This was a rarity completely unknown to most of the Festival audience who attended. Yet it turned out to be a delightful comedy, full of humanity, with sympathetic central roles. Asdrubale, unusually a bass role, was played with a wonderfully light touch by Justino Diaz, and Clarice, a coloratura mezzo part, was given a gentle and attractive reading by the Hungarian Julia Hamari. The self-seeking poet and journalist are treated mercilessly to hilarious effect, and were here played wonderfully by Alessandro Corbelli and Claudio Desderi, both masterful exponents of the buffo repertoire.
The production by the legendary Neapolitan comic Eduardo de Filippo was by no means new, but had been dusted down with great care, and was led by an able young conductor in Roberto Abbado, Claudio's nephew, making his first appearance in Britain.
The visit by the Piccola Scala was brought about by Claudio Abbado at relatively short notice, when a return visit by the Florence company fell through. The intention had been for them to bring a contemporary staging of Macbeth. This delightful discovery, played in rep with two performances of Handel's Ariodante, more than compensated for any disappointment.
The Festival's opera programme
The 1982 Edinburgh Festival had an Italian theme, though the opera programme did not follow this slavishly. Scottish Opera at least performed an opera by a composer generally ignored in the past - Puccini - and Manon Lescaut had not been seen in Scotland since Carl Rosa days, nearly thirty years before.

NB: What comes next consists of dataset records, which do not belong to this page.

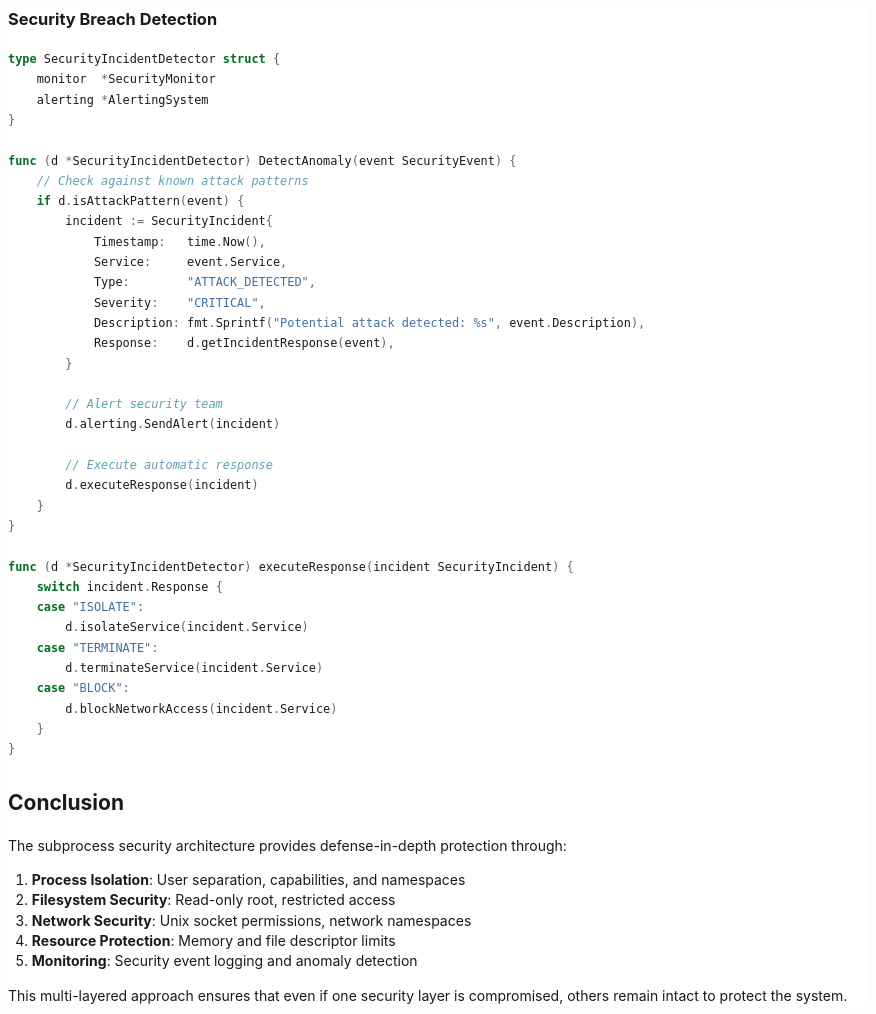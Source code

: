 ### Security Breach Detection

```go
type SecurityIncidentDetector struct {
    monitor  *SecurityMonitor
    alerting *AlertingSystem
}

func (d *SecurityIncidentDetector) DetectAnomaly(event SecurityEvent) {
    // Check against known attack patterns
    if d.isAttackPattern(event) {
        incident := SecurityIncident{
            Timestamp:   time.Now(),
            Service:     event.Service,
            Type:        "ATTACK_DETECTED",
            Severity:    "CRITICAL",
            Description: fmt.Sprintf("Potential attack detected: %s", event.Description),
            Response:    d.getIncidentResponse(event),
        }
        
        // Alert security team
        d.alerting.SendAlert(incident)
        
        // Execute automatic response
        d.executeResponse(incident)
    }
}

func (d *SecurityIncidentDetector) executeResponse(incident SecurityIncident) {
    switch incident.Response {
    case "ISOLATE":
        d.isolateService(incident.Service)
    case "TERMINATE":
        d.terminateService(incident.Service)
    case "BLOCK":
        d.blockNetworkAccess(incident.Service)
    }
}
```

## Conclusion

The subprocess security architecture provides defense-in-depth protection through:

1. **Process Isolation**: User separation, capabilities, and namespaces
2. **Filesystem Security**: Read-only root, restricted access
3. **Network Security**: Unix socket permissions, network namespaces
4. **Resource Protection**: Memory and file descriptor limits
5. **Monitoring**: Security event logging and anomaly detection

This multi-layered approach ensures that even if one security layer is compromised, others remain intact to protect the system.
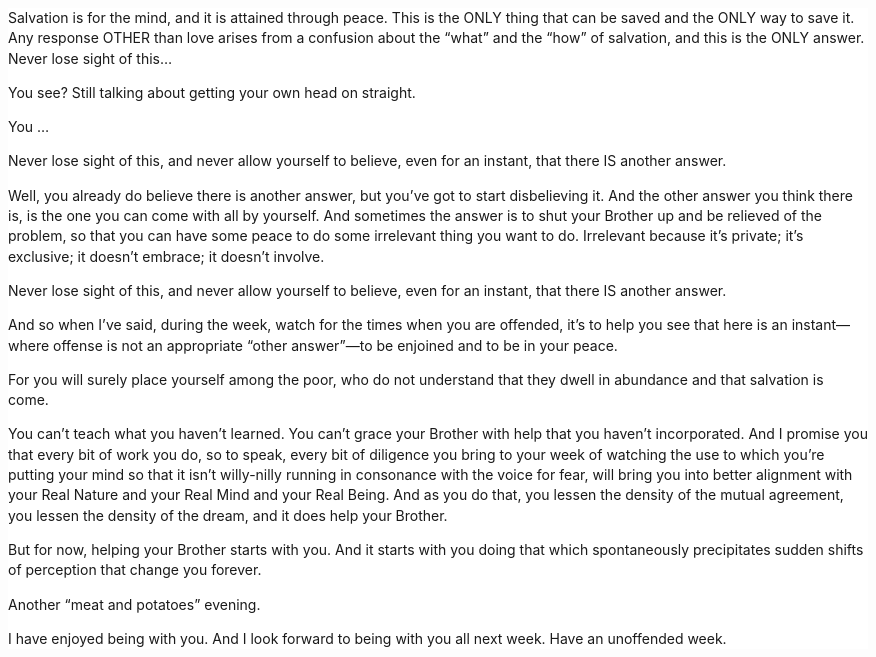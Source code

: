 Salvation is for the mind, and it is attained through peace. This is the
ONLY thing that can be saved and the ONLY way to save it. Any response
OTHER than love arises from a confusion about the &ldquo;what&rdquo; and
the &ldquo;how&rdquo; of salvation, and this is the ONLY answer. Never
lose sight of this&hellip;
</div>

You see? Still talking about getting your own head on straight.

You &hellip;

<div markdown="1" class="well book">
Never lose sight of this, and never allow yourself to believe, even for
an instant, that there IS another answer.
</div>

Well, you already do believe there is another answer, but you&rsquo;ve
got to start disbelieving it. And the other answer you think there is,
is the one you can come with all by yourself. And sometimes the answer
is to shut your Brother up and be relieved of the problem, so that you
can have some peace to do some irrelevant thing you want to do.
Irrelevant because it&rsquo;s private; it&rsquo;s exclusive; it
doesn&rsquo;t embrace; it doesn&rsquo;t involve.

<div markdown="1" class="well book">
Never lose sight of this, and never allow yourself to believe, even for
an instant, that there IS another answer.
</div>

And so when I&rsquo;ve said, during the week, watch for the times when
you are offended, it&rsquo;s to help you see that here is an
instant&mdash;where offense is not an appropriate &ldquo;other
answer&rdquo;&mdash;to be enjoined and to be in your peace.

<div markdown="1" class="well book">
For you will surely place yourself among the poor, who do not understand
that they dwell in abundance and that salvation is come.
</div>

You can&rsquo;t teach what you haven&rsquo;t learned. You can&rsquo;t
grace your Brother with help that you haven&rsquo;t incorporated. And I
promise you that every bit of work you do, so to speak, every bit of
diligence you bring to your week of watching the use to which
you&rsquo;re putting your mind so that it isn&rsquo;t willy-nilly
running in consonance with the voice for fear, will bring you into
better alignment with your Real Nature and your Real Mind and your Real
Being. And as you do that, you lessen the density of the mutual
agreement, you lessen the density of the dream, and it does help your
Brother.

But for now, helping your Brother starts with you. And it starts with
you doing that which spontaneously precipitates sudden shifts of
perception that change you forever.

Another &ldquo;meat and potatoes&rdquo; evening.

I have enjoyed being with you. And I look forward to being with you all
next week. Have an unoffended week.

[^1]: T11.3 The Investment in Reality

German opera companies had often visited Edinburgh. However these were generally from the West - Hamburg, Munich, Stuttgart or Cologne. Here, less than a decade before the seemingly miraculous removal of the Wall, we had a famous company from the East. The Dresden State Opera was closely connected with Richard Strauss, as the launchpad for most of his operas, If Ariadne auf Naxos was actually premiered elsewhere, it did at least fit the intimate King's Theatre well, and also linked to the Festival's Italian theme through its commedia element. German companies also tended to bring a Mozart singspiel, either Zauberflöte, or, as here, Entführung,
Welsh National Opera's contribution was Handel - the first Scottish performances of Tamerlano. This tied in very neatly with a second Handel masterpiece, Ariodante, that ended the Festival in a lovely production by the Piccola Scala from Milan. They also brought a delightful early Rossini comedy, La pietra del paragone.